Friday, March 25, 2011
By Liz Curtis Higgins
Set in Selkirk, Scotland in 1746, this is the story of newly widowed Elisabeth Kerr and her mother-in-law, Marjory. After losing their husbands in the Jacobite rebellion the once-prosperous ladies are forced to return to Marjory’s homeland with little to their name. Depending heavily on a cousin with little to share, Elizabeth’s abilities as a seamstress, and the grace of God these two women begin their lives again. While they heal from the past they begin to find hope for their future. When an Admiral in the Kings Navy moves to the area they fear that their Jacobite ties may find them facing charges of treason.
I found this book to be easy to read and enjoyable. The characters are easy to relate to and exhibit exemplary faith. The historical details appear to be very accurate. I would have liked to have had a little more detail in the description of Selkirk, but that didn’t detract from the overall appeal of the book. This book is the last in a series, but I read it alone without much difficulty.

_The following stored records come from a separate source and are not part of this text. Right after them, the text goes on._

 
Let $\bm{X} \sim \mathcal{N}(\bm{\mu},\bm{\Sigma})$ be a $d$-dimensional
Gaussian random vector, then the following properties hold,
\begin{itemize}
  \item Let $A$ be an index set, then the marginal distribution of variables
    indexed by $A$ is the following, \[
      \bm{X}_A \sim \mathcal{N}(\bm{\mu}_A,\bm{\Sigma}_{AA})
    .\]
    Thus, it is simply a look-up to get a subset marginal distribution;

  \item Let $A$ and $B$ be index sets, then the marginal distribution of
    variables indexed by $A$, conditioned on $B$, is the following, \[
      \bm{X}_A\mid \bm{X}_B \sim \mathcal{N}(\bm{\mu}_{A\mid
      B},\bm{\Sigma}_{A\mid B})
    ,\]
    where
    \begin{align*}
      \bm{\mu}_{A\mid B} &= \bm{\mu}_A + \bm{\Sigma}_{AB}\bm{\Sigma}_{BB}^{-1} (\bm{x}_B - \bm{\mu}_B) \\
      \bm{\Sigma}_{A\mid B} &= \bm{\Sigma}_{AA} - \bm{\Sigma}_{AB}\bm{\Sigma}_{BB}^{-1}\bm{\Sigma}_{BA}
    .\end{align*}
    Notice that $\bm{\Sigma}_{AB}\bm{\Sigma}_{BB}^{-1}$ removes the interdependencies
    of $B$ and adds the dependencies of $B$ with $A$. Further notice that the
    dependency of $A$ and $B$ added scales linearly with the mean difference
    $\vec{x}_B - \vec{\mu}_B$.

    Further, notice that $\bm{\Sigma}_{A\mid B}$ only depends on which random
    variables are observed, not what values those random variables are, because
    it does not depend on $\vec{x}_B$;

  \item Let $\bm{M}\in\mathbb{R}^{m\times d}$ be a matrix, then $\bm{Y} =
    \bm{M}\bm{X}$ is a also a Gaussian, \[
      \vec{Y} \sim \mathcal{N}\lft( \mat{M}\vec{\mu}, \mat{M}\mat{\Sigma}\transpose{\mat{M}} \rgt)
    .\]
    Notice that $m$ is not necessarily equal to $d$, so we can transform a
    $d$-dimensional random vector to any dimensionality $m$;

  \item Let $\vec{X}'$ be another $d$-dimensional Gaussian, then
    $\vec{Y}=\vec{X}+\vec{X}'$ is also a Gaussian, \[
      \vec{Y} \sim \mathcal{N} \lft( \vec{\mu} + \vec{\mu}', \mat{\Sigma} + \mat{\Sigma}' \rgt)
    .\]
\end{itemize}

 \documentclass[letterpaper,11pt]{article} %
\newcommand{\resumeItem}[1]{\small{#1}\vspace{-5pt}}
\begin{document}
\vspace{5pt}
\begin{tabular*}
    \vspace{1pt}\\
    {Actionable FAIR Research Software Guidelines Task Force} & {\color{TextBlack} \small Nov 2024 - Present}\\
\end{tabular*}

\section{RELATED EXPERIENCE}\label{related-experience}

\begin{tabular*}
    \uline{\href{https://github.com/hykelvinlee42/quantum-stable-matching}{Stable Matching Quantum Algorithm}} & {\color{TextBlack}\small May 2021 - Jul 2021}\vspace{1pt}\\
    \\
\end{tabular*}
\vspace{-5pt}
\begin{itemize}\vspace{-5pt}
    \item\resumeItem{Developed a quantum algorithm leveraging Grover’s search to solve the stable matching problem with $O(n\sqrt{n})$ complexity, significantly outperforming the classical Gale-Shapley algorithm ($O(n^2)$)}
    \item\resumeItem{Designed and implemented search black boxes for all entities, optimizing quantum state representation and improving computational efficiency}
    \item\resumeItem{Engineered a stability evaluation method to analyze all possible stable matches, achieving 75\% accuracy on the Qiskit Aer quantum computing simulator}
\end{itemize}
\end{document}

I found the story to be very reminiscent of the book of Ruth and the elements of faith to be glorifying to God and refreshing. At time when so much Christian fiction is watered-down and full of misapplied Scripture and personal messages from God, this book stands out as an example of how Christian fiction should be.
You can read the first chapter here.
I must mention that I received a complimentary copy of this book for review purposes from Waterbrook Multnomah. I did not receive any other compensation and the opinions expressed are entirely my own.